Este ano já chega a seu fim. 2005 transcorreu em meio a escândalos, a catástrofes da natureza e da ignorância, ao inesperado e ao não-pensado. Sofremos com nossa própria impotência, com nossa incapacidade de compreender nossa grandeza e nossa pequenez. Fomos surpreendidos pelas ondas gigantes, pelos furacões, pelos terremotos; pelas mentiras, pelas torrentes de dinheiro, pelos contínuos maus-tratos nas filas, nos bancos, nas ruas. O Brasil viveu um momento de desilusão que, com certeza, nos maracrá para sempre.

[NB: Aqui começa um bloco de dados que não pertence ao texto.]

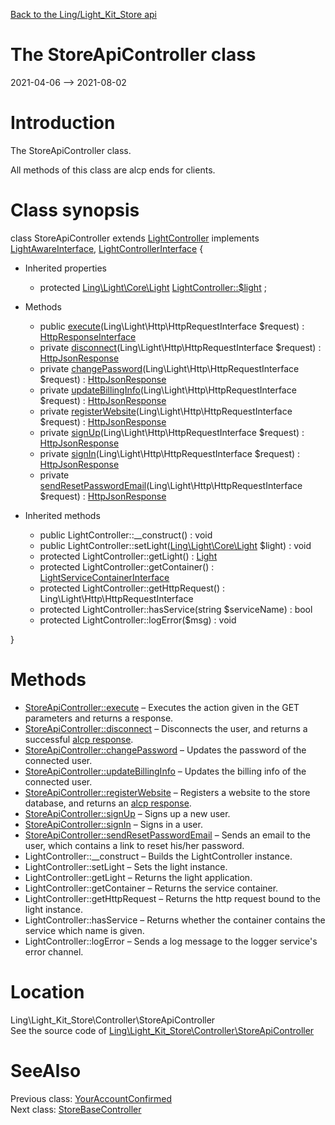 [Back to the Ling/Light_Kit_Store api](https://github.com/lingtalfi/Light_Kit_Store/blob/master/doc/api/Ling/Light_Kit_Store.md)



The StoreApiController class
================
2021-04-06 --> 2021-08-02






Introduction
============

The StoreApiController class.

All methods of this class are alcp ends for clients.



Class synopsis
==============


class <span class="pl-k">StoreApiController</span> extends [LightController](https://github.com/lingtalfi/Light/blob/master/doc/api/Ling/Light/Controller/LightController.md) implements [LightAwareInterface](https://github.com/lingtalfi/Light/blob/master/doc/api/Ling/Light/Core/LightAwareInterface.md), [LightControllerInterface](https://github.com/lingtalfi/Light/blob/master/doc/api/Ling/Light/Controller/LightControllerInterface.md) {

- Inherited properties
    - protected [Ling\Light\Core\Light](https://github.com/lingtalfi/Light/blob/master/doc/api/Ling/Light/Core/Light.md) [LightController::$light](#property-light) ;

- Methods
    - public [execute](https://github.com/lingtalfi/Light_Kit_Store/blob/master/doc/api/Ling/Light_Kit_Store/Controller/StoreApiController/execute.md)(Ling\Light\Http\HttpRequestInterface $request) : [HttpResponseInterface](https://github.com/lingtalfi/Light/blob/master/doc/api/Ling/Light/Http/HttpResponseInterface.md)
    - private [disconnect](https://github.com/lingtalfi/Light_Kit_Store/blob/master/doc/api/Ling/Light_Kit_Store/Controller/StoreApiController/disconnect.md)(Ling\Light\Http\HttpRequestInterface $request) : [HttpJsonResponse](https://github.com/lingtalfi/Light/blob/master/doc/api/Ling/Light/Http/HttpJsonResponse.md)
    - private [changePassword](https://github.com/lingtalfi/Light_Kit_Store/blob/master/doc/api/Ling/Light_Kit_Store/Controller/StoreApiController/changePassword.md)(Ling\Light\Http\HttpRequestInterface $request) : [HttpJsonResponse](https://github.com/lingtalfi/Light/blob/master/doc/api/Ling/Light/Http/HttpJsonResponse.md)
    - private [updateBillingInfo](https://github.com/lingtalfi/Light_Kit_Store/blob/master/doc/api/Ling/Light_Kit_Store/Controller/StoreApiController/updateBillingInfo.md)(Ling\Light\Http\HttpRequestInterface $request) : [HttpJsonResponse](https://github.com/lingtalfi/Light/blob/master/doc/api/Ling/Light/Http/HttpJsonResponse.md)
    - private [registerWebsite](https://github.com/lingtalfi/Light_Kit_Store/blob/master/doc/api/Ling/Light_Kit_Store/Controller/StoreApiController/registerWebsite.md)(Ling\Light\Http\HttpRequestInterface $request) : [HttpJsonResponse](https://github.com/lingtalfi/Light/blob/master/doc/api/Ling/Light/Http/HttpJsonResponse.md)
    - private [signUp](https://github.com/lingtalfi/Light_Kit_Store/blob/master/doc/api/Ling/Light_Kit_Store/Controller/StoreApiController/signUp.md)(Ling\Light\Http\HttpRequestInterface $request) : [HttpJsonResponse](https://github.com/lingtalfi/Light/blob/master/doc/api/Ling/Light/Http/HttpJsonResponse.md)
    - private [signIn](https://github.com/lingtalfi/Light_Kit_Store/blob/master/doc/api/Ling/Light_Kit_Store/Controller/StoreApiController/signIn.md)(Ling\Light\Http\HttpRequestInterface $request) : [HttpJsonResponse](https://github.com/lingtalfi/Light/blob/master/doc/api/Ling/Light/Http/HttpJsonResponse.md)
    - private [sendResetPasswordEmail](https://github.com/lingtalfi/Light_Kit_Store/blob/master/doc/api/Ling/Light_Kit_Store/Controller/StoreApiController/sendResetPasswordEmail.md)(Ling\Light\Http\HttpRequestInterface $request) : [HttpJsonResponse](https://github.com/lingtalfi/Light/blob/master/doc/api/Ling/Light/Http/HttpJsonResponse.md)

- Inherited methods
    - public LightController::__construct() : void
    - public LightController::setLight([Ling\Light\Core\Light](https://github.com/lingtalfi/Light/blob/master/doc/api/Ling/Light/Core/Light.md) $light) : void
    - protected LightController::getLight() : [Light](https://github.com/lingtalfi/Light/blob/master/doc/api/Ling/Light/Core/Light.md)
    - protected LightController::getContainer() : [LightServiceContainerInterface](https://github.com/lingtalfi/Light/blob/master/doc/api/Ling/Light/ServiceContainer/LightServiceContainerInterface.md)
    - protected LightController::getHttpRequest() : Ling\Light\Http\HttpRequestInterface
    - protected LightController::hasService(string $serviceName) : bool
    - protected LightController::logError($msg) : void

}






Methods
==============

- [StoreApiController::execute](https://github.com/lingtalfi/Light_Kit_Store/blob/master/doc/api/Ling/Light_Kit_Store/Controller/StoreApiController/execute.md) &ndash; Executes the action given in the GET parameters and returns a response.
- [StoreApiController::disconnect](https://github.com/lingtalfi/Light_Kit_Store/blob/master/doc/api/Ling/Light_Kit_Store/Controller/StoreApiController/disconnect.md) &ndash; Disconnects the user, and returns a successful [alcp response](https://github.com/lingtalfi/Light_AjaxHandler/blob/master/doc/pages/alcp-response.md).
- [StoreApiController::changePassword](https://github.com/lingtalfi/Light_Kit_Store/blob/master/doc/api/Ling/Light_Kit_Store/Controller/StoreApiController/changePassword.md) &ndash; Updates the password of the connected user.
- [StoreApiController::updateBillingInfo](https://github.com/lingtalfi/Light_Kit_Store/blob/master/doc/api/Ling/Light_Kit_Store/Controller/StoreApiController/updateBillingInfo.md) &ndash; Updates the billing info of the connected user.
- [StoreApiController::registerWebsite](https://github.com/lingtalfi/Light_Kit_Store/blob/master/doc/api/Ling/Light_Kit_Store/Controller/StoreApiController/registerWebsite.md) &ndash; Registers a website to the store database, and returns an [alcp response](https://github.com/lingtalfi/Light_AjaxHandler/blob/master/doc/pages/alcp-response.md).
- [StoreApiController::signUp](https://github.com/lingtalfi/Light_Kit_Store/blob/master/doc/api/Ling/Light_Kit_Store/Controller/StoreApiController/signUp.md) &ndash; Signs up a new user.
- [StoreApiController::signIn](https://github.com/lingtalfi/Light_Kit_Store/blob/master/doc/api/Ling/Light_Kit_Store/Controller/StoreApiController/signIn.md) &ndash; Signs in a user.
- [StoreApiController::sendResetPasswordEmail](https://github.com/lingtalfi/Light_Kit_Store/blob/master/doc/api/Ling/Light_Kit_Store/Controller/StoreApiController/sendResetPasswordEmail.md) &ndash; Sends an email to the user, which contains a link to reset his/her password.
- LightController::__construct &ndash; Builds the LightController instance.
- LightController::setLight &ndash; Sets the light instance.
- LightController::getLight &ndash; Returns the light application.
- LightController::getContainer &ndash; Returns the service container.
- LightController::getHttpRequest &ndash; Returns the http request bound to the light instance.
- LightController::hasService &ndash; Returns whether the container contains the service which name is given.
- LightController::logError &ndash; Sends a log message to the logger service's error channel.





Location
=============
Ling\Light_Kit_Store\Controller\StoreApiController<br>
See the source code of [Ling\Light_Kit_Store\Controller\StoreApiController](https://github.com/lingtalfi/Light_Kit_Store/blob/master/Controller/StoreApiController.php)



SeeAlso
==============
Previous class: [YourAccountConfirmed](https://github.com/lingtalfi/Light_Kit_Store/blob/master/doc/api/Ling/Light_Kit_Store/Controller/Front/YourAccountConfirmed.md)<br>Next class: [StoreBaseController](https://github.com/lingtalfi/Light_Kit_Store/blob/master/doc/api/Ling/Light_Kit_Store/Controller/StoreBaseController.md)<br>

As guerras mundo afora e morros adentro foram constantes e, como grande parte do que o ser humano faz, inexplicáveis. As coisas mudaram e, estranhamente, permanecem iguais.
É claro que não tenho a ingênua pretensão de resumir um ano inteiro em algumas linhas, porém, ao relembrar, talvez se faça necessário um ato de coragem e de esperança: PENSAR.
Não "entender" ou "solucionar", mas "pensar", refletir sobre o ocorrido de modo a se chegar a qualquer maneira de evitar que o erro se repita, que lágrimas sejam derramadas pelos mesmos motivos.
A consciência da existência de um "ser" tão indescritível e fluido como o tempo nos atormenta e nos torna ínfimos. Tudo parece, como um rio, correr para diante, não importa se podemos saber ou não qual será o fim da trajetória. Tudo corre, vai, simplesmente vai. E nós ficamos, parados, à mercê desse ente invisível e incrivelmente solitário na sua onipotência.
E, mesmo conscientes disso, julgamos a nós mesmos superiores, invulneráveis. Por que não percebemos que o tempo que passa como um rio nos dá a chance de nos recuperarmos? Que espécie de inteligência é essa que não nos deixa ver o óbvio? Que somos apenas elementos constitutivos dessa mesma natureza da qual nos consideramos avulsos? O mundo não nos pertence, nós é que pertencemos a ele.
Por que não aproveitarmos essa renovação dos dias para nos renovarmos também? O que nos impede de usarmos nossa criatividade para nos recriarmos? É isso o que somos: uma chance perpétua de renovação. Que cada ano, assim espero, seja uma oportunidade de pensarmos sobre isso

22 de dezembro de 2005

ANIVERSÁRIO

O tempo é um grande enigma. Todos os dias o sol se ergue no céu, aos nossos olhos, sobre nossa cidade, e depois de cumpiri sua jornada, vai iluminar outros recantos do mundo. E tudo parece tão igual, tão costumeiramente igual.
Mas não é. A cada périplo do astro, um pouco de nós se esvai. Cada ida e vinda do sol se torna um pouco de nossa vida que também cumpre, silenciosamente, sua jornada.
E a minha chegou ao fim de mais uma etapa. Completei vinte e seis anos.
26 anos. Dizer isso me soa incrivelmente espantoso, pois não sinto isso. Sei que já vivi tanta coisa, meu Deus, tanta coisa... Mas parece que o tempo não se acumula: ele nos consome e se despede com a desfaçatez de alguém que nos rouba sem que percebamos.
Como é possível? E saber que ainda há tanto desejo a se realizar...

7 de novembro de 2005

Direitos

O ar que nos dá vida é um direito.
A água limpa que banha e rega e nutre é um direito.
É direito o alimento, o proveito,
o prazer do alimento.
O dormir confortavelmente,
O acordar complacente,
O "bom dia" sorridente,
O lar conveniente.
É direito o ter alguém a quem ofertar
Um cumprimento salutar.
É direito numa família
Poder se abrigar.
É direito poder falar tão naturalmente
Quanto o próprio ato de respirar,
Poder rir ou gargalhar em horas indefinidas
E chorar com olhos rubros
No quarto semi-escuro
Ou sob luzes de avenida.
É direito ser um sonho
De si mesmo
Ou de um outro,
Mas mais direito é ser quem se é.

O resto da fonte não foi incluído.